(Saved entries)

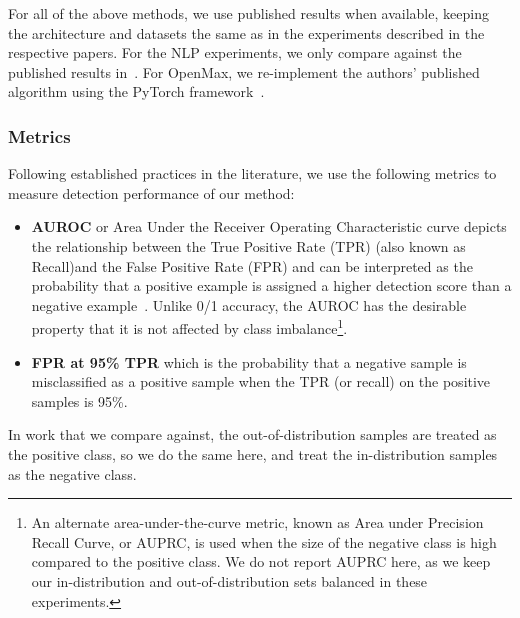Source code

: \documentclass[accepted]{uai2021} \pdfoutput=1
\begin{document}
 For all of the above methods, we use published results when available, keeping the architecture and datasets the same as in the experiments described in the respective papers. For the NLP experiments, we only compare against the published results in~\cite{hendrycks2018deep}. For OpenMax, we re-implement the authors' published algorithm using the PyTorch framework~\cite{paszke2019pytorch}.

\subsubsection{Metrics}
Following established practices in the literature, we use the following metrics to measure detection performance of our method:
\begin{itemize}
	\item \textbf{AUROC} or Area Under the Receiver Operating Characteristic curve depicts the relationship between the True Positive Rate (TPR) (also known as Recall)and the False Positive Rate (FPR) and can be interpreted as the probability that a positive example is assigned a higher detection score than a negative example~\cite{fawcett2006introduction}. 
Unlike 0/1 accuracy, the AUROC has the desirable property that it is not affected by class imbalance\footnote{An alternate area-under-the-curve metric, known as Area under Precision Recall Curve, or AUPRC, is used when the size of the negative class is high compared to the positive class. We do not report AUPRC here, as we keep our in-distribution and out-of-distribution sets balanced in these experiments.}. 
	
	\item \textbf{FPR at 95\% TPR} which is  the probability that a negative sample is misclassified as a positive sample when the TPR (or recall) on the positive  samples is 95\%.
	
\end{itemize}

In work that we compare against, the out-of-distribution samples are treated as the positive class, so we do the same here, and treat the in-distribution samples as the negative class.
\end{document}
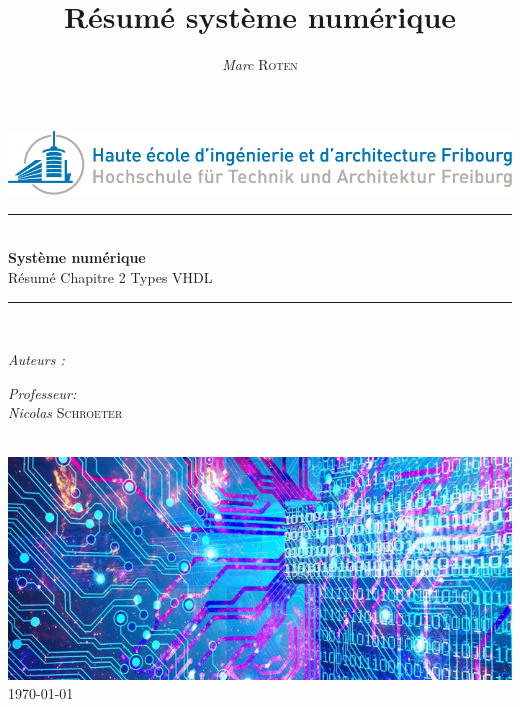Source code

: 

\title{Résumé système numérique} 
\author{\textsl{Marc} \textsc{Roten}}
\date{}


    \begin{titlepage}
        \begin{center}
            \includegraphics[scale=.4]{Img/heia-fr-logo.png}\\[1.3cm]
            
            \rule{\linewidth}{0.3mm} \\[0.3cm]
            {\huge \bfseries Système numérique\\[0.5cm]} 
            {\Large  Résumé Chapitre 2 Types VHDL}
            \rule{\linewidth}{0.3mm} \\[0.8cm]
            \noindent
            \begin{minipage}[t]{0.4\textwidth}
                \begin{flushleft} \large
                    \emph{Auteurs :}\\
                    \theauthor
                \end{flushleft}
            \end{minipage}
            \begin{minipage}[t]{0.4\textwidth} 
                \begin{flushright} \large
                    \emph{Professeur:}\\
                    \textsl{Nicolas} \textsc{ Schroeter}\\ 
                \end{flushright} 
                \vfill
            \end{minipage}\\[1.3cm]
            \includegraphics[scale=0.7]{Img/title.jpg}\\[1.5cm]
            \vspace*{1\baselineskip}
            \today \\[0.7cm]
        \end{center}
    \end{titlepage}
    \tableofcontents
    \clearpage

__WHAT YOU WILL DO__: When you reach a picture in the records above, pass over it and transcribe the rest exactly.

__RESPONSE AREA__:
Source code

: \documentclass[accepted]{uai2021} \pdfoutput=1
\begin{document}
 For all of the above methods, we use published results when available, keeping the architecture and datasets the same as in the experiments described in the respective papers. For the NLP experiments, we only compare against the published results in~\cite{hendrycks2018deep}. For OpenMax, we re-implement the authors' published algorithm using the PyTorch framework~\cite{paszke2019pytorch}.

\subsubsection{Metrics}
Following established practices in the literature, we use the following metrics to measure detection performance of our method:
\begin{itemize}
	\item \textbf{AUROC} or Area Under the Receiver Operating Characteristic curve depicts the relationship between the True Positive Rate (TPR) (also known as Recall)and the False Positive Rate (FPR) and can be interpreted as the probability that a positive example is assigned a higher detection score than a negative example~\cite{fawcett2006introduction}. 
Unlike 0/1 accuracy, the AUROC has the desirable property that it is not affected by class imbalance\footnote{An alternate area-under-the-curve metric, known as Area under Precision Recall Curve, or AUPRC, is used when the size of the negative class is high compared to the positive class. We do not report AUPRC here, as we keep our in-distribution and out-of-distribution sets balanced in these experiments.}. 
	
	\item \textbf{FPR at 95\% TPR} which is  the probability that a negative sample is misclassified as a positive sample when the TPR (or recall) on the positive  samples is 95\%.
	
\end{itemize}

In work that we compare against, the out-of-distribution samples are treated as the positive class, so we do the same here, and treat the in-distribution samples as the negative class.
\end{document}
Source code

: 

\title{Résumé système numérique} 
\author{\textsl{Marc} \textsc{Roten}}
\date{}


    \begin{titlepage}
        \begin{center}
            \includegraphics[scale=.4]{Img/heia-fr-logo.png}\\[1.3cm]
            
            \rule{\linewidth}{0.3mm} \\[0.3cm]
            {\huge \bfseries Système numérique\\[0.5cm]} 
            {\Large  Résumé Chapitre 2 Types VHDL}
            \rule{\linewidth}{0.3mm} \\[0.8cm]
            \noindent
            \begin{minipage}[t]{0.4\textwidth}
                \begin{flushleft} \large
                    \emph{Auteurs :}\\
                    \theauthor
                \end{flushleft}
            \end{minipage}
            \begin{minipage}[t]{0.4\textwidth} 
                \begin{flushright} \large
                    \emph{Professeur:}\\
                    \textsl{Nicolas} \textsc{ Schroeter}\\ 
                \end{flushright} 
                \vfill
            \end{minipage}\\[1.3cm]
            \includegraphics[scale=0.7]{Img/title.jpg}\\[1.5cm]
            \vspace*{1\baselineskip}
            \today \\[0.7cm]
        \end{center}
    \end{titlepage}
    \tableofcontents
    \clearpage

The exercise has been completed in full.